- _Given records_:
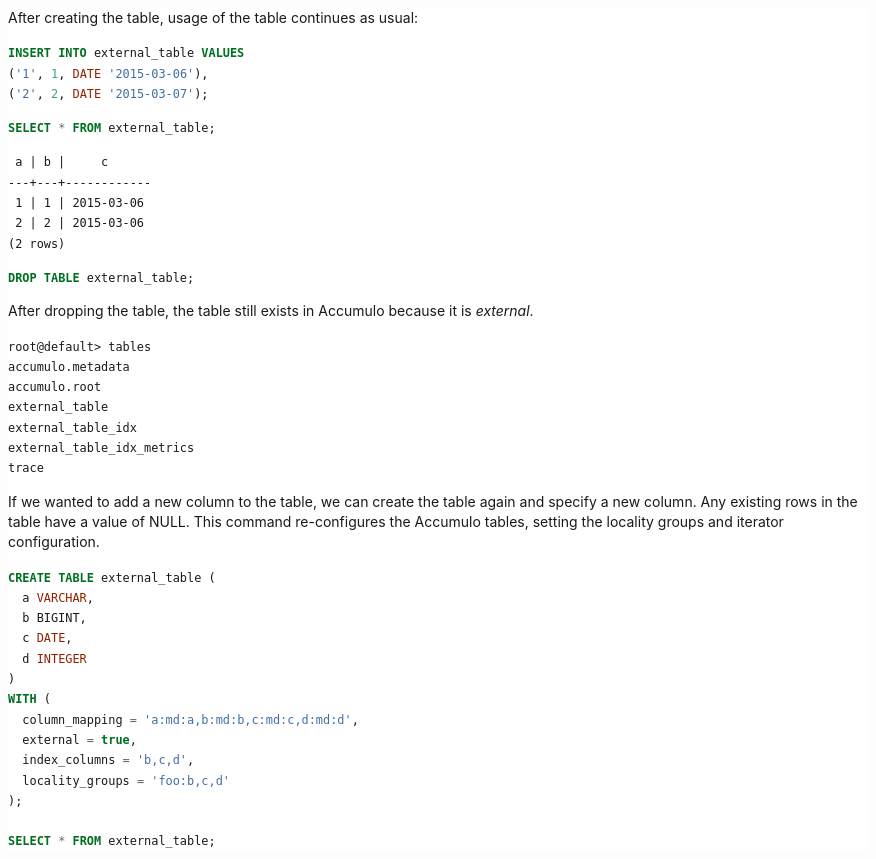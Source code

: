 After creating the table, usage of the table continues as usual:

```sql
INSERT INTO external_table VALUES
('1', 1, DATE '2015-03-06'),
('2', 2, DATE '2015-03-07');
```

```sql
SELECT * FROM external_table;
```

```text
 a | b |     c
---+---+------------
 1 | 1 | 2015-03-06
 2 | 2 | 2015-03-06
(2 rows)
```

```sql
DROP TABLE external_table;
```

After dropping the table, the table still exists in Accumulo because it is *external*.

```text
root@default> tables
accumulo.metadata
accumulo.root
external_table
external_table_idx
external_table_idx_metrics
trace
```

If we wanted to add a new column to the table, we can create the table again and specify a new column.
Any existing rows in the table have a value of NULL. This command re-configures the Accumulo
tables, setting the locality groups and iterator configuration.

```sql
CREATE TABLE external_table (
  a VARCHAR,
  b BIGINT,
  c DATE,
  d INTEGER
)
WITH (
  column_mapping = 'a:md:a,b:md:b,c:md:c,d:md:d',
  external = true,
  index_columns = 'b,c,d',
  locality_groups = 'foo:b,c,d'
);

SELECT * FROM external_table;
```

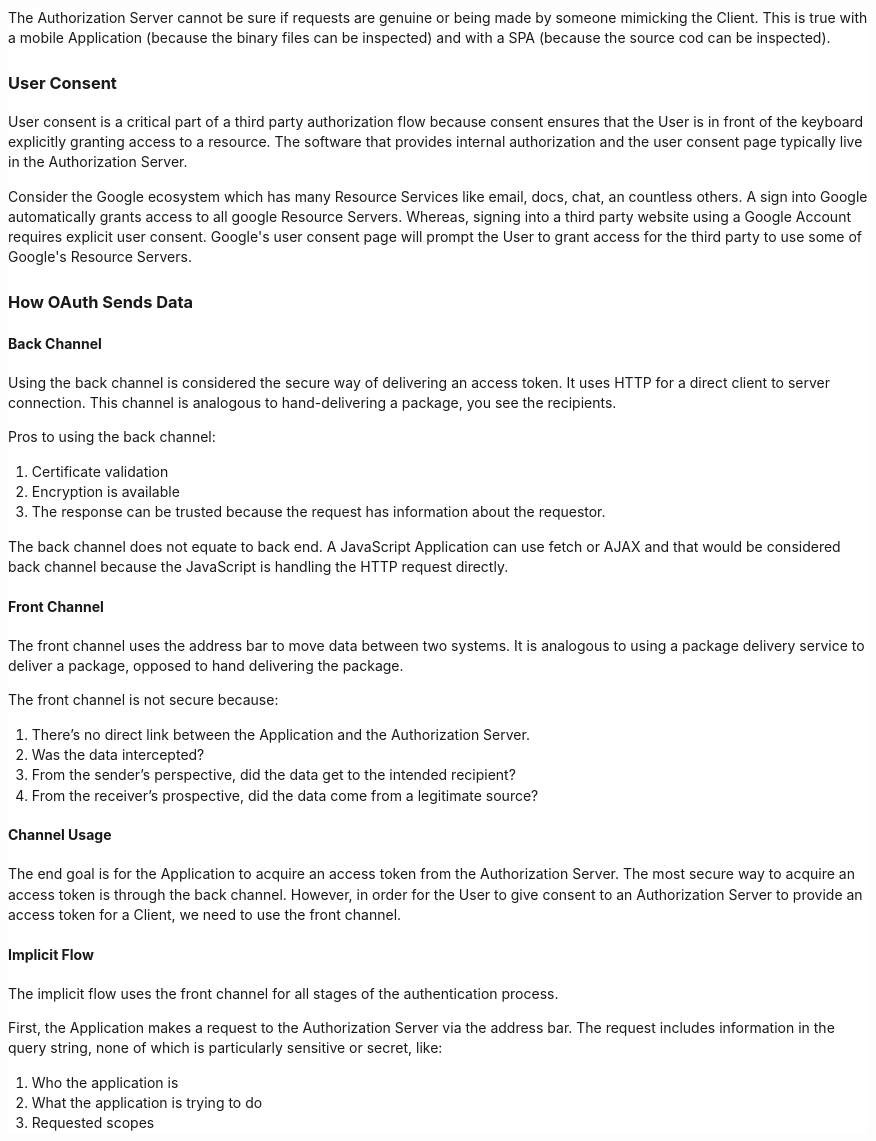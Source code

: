 The Authorization Server cannot be sure if requests are genuine or being made by someone mimicking the Client. This is true with a mobile Application (because the binary files can be inspected) and with a SPA (because the source cod can be inspected).

### User Consent
User consent is a critical part of a third party authorization flow because consent ensures that the User is in front of the keyboard explicitly granting access to a resource. The software that provides internal authorization and the user consent page typically live in the Authorization Server.

Consider the Google ecosystem which has many Resource Services like email, docs, chat, an countless others. A sign into Google automatically grants access to all google Resource Servers. Whereas, signing into a third party website using a Google Account requires explicit user consent. Google's user consent page will prompt the User to grant access for the third party to use some of Google's Resource Servers.

### How OAuth Sends Data
#### Back Channel
Using the back channel is considered the secure way of delivering an access token. It uses HTTP for a direct client to server connection. This channel is analogous to hand-delivering a package, you see the recipients.

Pros to using the back channel:
1. Certificate validation
2. Encryption is available
3. The response can be trusted because the request has information about the requestor.

The back channel does not equate to back end. A JavaScript Application can use fetch or AJAX and that would be considered back channel because the JavaScript is handling the HTTP request directly.

#### Front Channel
The front channel uses the address bar to move data between two systems. It is analogous to using a package delivery service to deliver a package, opposed to hand delivering the package.

The front channel is not secure because:
1. There’s no direct link between the Application and the Authorization Server.
2. Was the data intercepted?
3. From the sender’s perspective, did the data get to the intended recipient?
4. From the receiver’s prospective, did the data come from a legitimate source?

#### Channel Usage
The end goal is for the Application to acquire an access token from the Authorization Server. The most secure way to acquire an access token is through the back channel. However, in order for the User to give consent to an Authorization Server to provide an access token for a Client, we need to use the front channel.

#### Implicit Flow
The implicit flow uses the front channel for all stages of the authentication process.

First, the Application makes a request to the Authorization Server via the address bar. The request includes information in the query string, none of which is particularly sensitive or secret, like:
1. Who the application is
2. What the application is trying to do
3. Requested scopes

- _Assigned task_: What you return should match, exactly, the stretch of the listing above that runs from the line with "First, the Application" to its last line.

- _Result of the task_:
First, the Application makes a request to the Authorization Server via the address bar. The request includes information in the query string, none of which is particularly sensitive or secret, like:
1. Who the application is
2. What the application is trying to do
3. Requested scopes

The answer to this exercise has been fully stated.